━━━━━ Exercise data

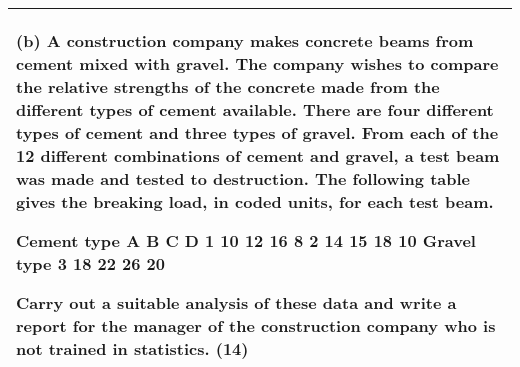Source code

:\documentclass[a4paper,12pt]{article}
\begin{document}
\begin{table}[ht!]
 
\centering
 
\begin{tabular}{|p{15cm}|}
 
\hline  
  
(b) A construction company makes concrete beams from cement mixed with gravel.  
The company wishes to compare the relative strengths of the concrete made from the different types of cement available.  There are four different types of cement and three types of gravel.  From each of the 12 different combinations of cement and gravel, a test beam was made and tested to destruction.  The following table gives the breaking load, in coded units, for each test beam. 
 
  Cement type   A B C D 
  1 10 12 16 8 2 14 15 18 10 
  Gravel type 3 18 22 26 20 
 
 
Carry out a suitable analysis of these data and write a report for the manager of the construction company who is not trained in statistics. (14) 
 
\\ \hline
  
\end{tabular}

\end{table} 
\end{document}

━━━━━━━━━━

== Your goal ==
This calls for each record above to be set down exactly, with the images skipped.

== The completed task ==
Source code

:\documentclass[a4paper,12pt]{article}
\begin{document}
\begin{table}[ht!]
 
\centering
 
\begin{tabular}{|p{15cm}|}
 
\hline  
  
(b) A construction company makes concrete beams from cement mixed with gravel.  
The company wishes to compare the relative strengths of the concrete made from the different types of cement available.  There are four different types of cement and three types of gravel.  From each of the 12 different combinations of cement and gravel, a test beam was made and tested to destruction.  The following table gives the breaking load, in coded units, for each test beam. 
 
  Cement type   A B C D 
  1 10 12 16 8 2 14 15 18 10 
  Gravel type 3 18 22 26 20 
 
 
Carry out a suitable analysis of these data and write a report for the manager of the construction company who is not trained in statistics. (14) 
 
\\ \hline
  
\end{tabular}

\end{table} 
\end{document}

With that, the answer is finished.